For this experiment, we will be analyze how our model's performance varies when different levels of noise (different values of variance) are applied to our test set. Thus, the variable **variance** will be modified when needing to change the level of noise applied to the dataset. Initially we set it to 0.05.

In [None]:
variance = 0.05
print(f'using variance of {variance}')

model_path = '../main_resnet50/FEC_resnet50_trained_face_images_80_10_10.pt'
# model_path = '../dataset_size_experiment/dataset_size_70/FEC_resnet50_trained_face_images_70_10_20.pt'
data_dir = '../data/face_images_80_10_10'
num_classes = 7

device = 'cuda' if torch.cuda.is_available() else 'cpu'

First we want to load the trained model. Transfer the model to a GPU if avaliable, and then set the model to evaluation mode. 

In [None]:
# load the trained model
model = models.resnet50(num_classes=num_classes)
# transfer model to gpu if available
model = model.to(device)
model.load_state_dict(torch.load(model_path, map_location='cpu'))
# set model to evaluation mode
model.eval()

#### Custom Noise Transformation.

Now we create our custom noise transformation to add Gaussian Noise to our test set. 

In [None]:
class GaussianNoise(object):
	def __init__(self, mean=0., var=1.):
		self.var = var
		self.mean = mean

	def __call__(self, tensor):
		return torch.tensor(random_noise(tensor, mode='gaussian', mean=self.mean, var=self.var, clip=True), dtype=torch.float)

	def __repr__(self):
		return self.__class__.__name__ + f'(mean={self.mean}, var={self.var})'

Apply the Gaussian Noise along with the other transformations applied to the test set. 

In [None]:
# test transformations with noise added
test_transforms = transforms.Compose([
	transforms.Resize(size=(224, 224)),
	transforms.ToTensor(),
	# use ImageNet standard mean and std dev for transfer learning
	transforms.Normalize([0.485, 0.456, 0.406], [0.229, 0.224, 0.225]),
    	# add noise after normalization
	GaussianNoise(mean=0, var=variance)
])

#### 3. Load Test Dataset and Create Dataloader

Now we load our test dataset to which we applied transformations, as well as our Gaussian Noise. Then we create the dataloader. 

In [None]:
# load test dataset and create dataloader
batch_size = 16
test_set = datasets.ImageFolder(os.path.join(data_dir, 'test'), transform=test_transforms)
test_loader = DataLoader(test_set, batch_size=batch_size, shuffle=True)
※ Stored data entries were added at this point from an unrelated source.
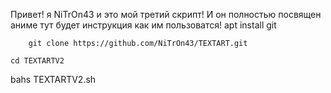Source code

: Привет! я NiTrOn43 и это мой третий  скрипт!
И он полностью посвящен аниме
тут будет инструкция как им пользоватся!
			apt install git
			 
		git clone https://github.com/NiTrOn43/TEXTART.git
		
	cd TEXTARTV2
	
bahs TEXTARTV2.sh

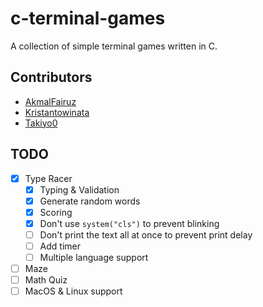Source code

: # c-terminal-games

A collection of simple terminal games written in C.

## Contributors
- [AkmalFairuz](https://github.com/AkmalFairuz)
- [Kristantowinata](https://github.com/Kristantowinata)
- [Takiyo0](https://github.com/Takiyo0)

## TODO
- [x] Type Racer
    - [x] Typing & Validation
    - [x] Generate random words
    - [x] Scoring
    - [x] Don't use `system("cls")` to prevent blinking
    - [ ] Don't print the text all at once to prevent print delay
    - [ ] Add timer
    - [ ] Multiple language support
- [ ] Maze
- [ ] Math Quiz
- [ ] MacOS & Linux support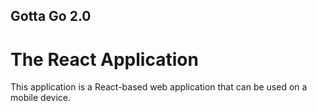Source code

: ## Gotta Go 2.0
# The React Application

This application is a React-based web application that can be used on a mobile device.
#### 4. Test Model Performance on Test Set and Compute Metrics

The function below evaluates our model's performance on the test set with Gaussian Noise added to it (i.e. variance) and computes the metrics we decided to use for all experiments, and prints them. The metrics we are using include a Confusion Matrix, F1 Score, and Classification Report.

In [None]:
# tests performance on test set and computes metrics
def test(model, test_loader):
	# list of predicted labels of all batches
	predicted_labels = torch.zeros(0, dtype=torch.long, device='cpu')
	# list of actual labels of all batches
	actual_labels = torch.zeros(0, dtype=torch.long, device='cpu')

	with torch.no_grad():
		model.eval()
		# get batch of inputs (image) and outputs (expression label) from test_loader
		for inputs, labels in test_loader:
			inputs = inputs.to(device)
			labels = labels.to(device)

			# use model to predict label
			outputs = model(inputs)
			_, preds = torch.max(outputs, dim=1)

			# append batch prediction labels and actual labels
			predicted_labels = torch.cat([predicted_labels, preds.view(-1).cpu()])
			actual_labels = torch.cat([actual_labels, labels.view(-1).cpu()])

	print('\nTest Metrics:')
	# print confusion matrix
	print('Confusion Matrix:')
	print(confusion_matrix(actual_labels.numpy(), predicted_labels.numpy()))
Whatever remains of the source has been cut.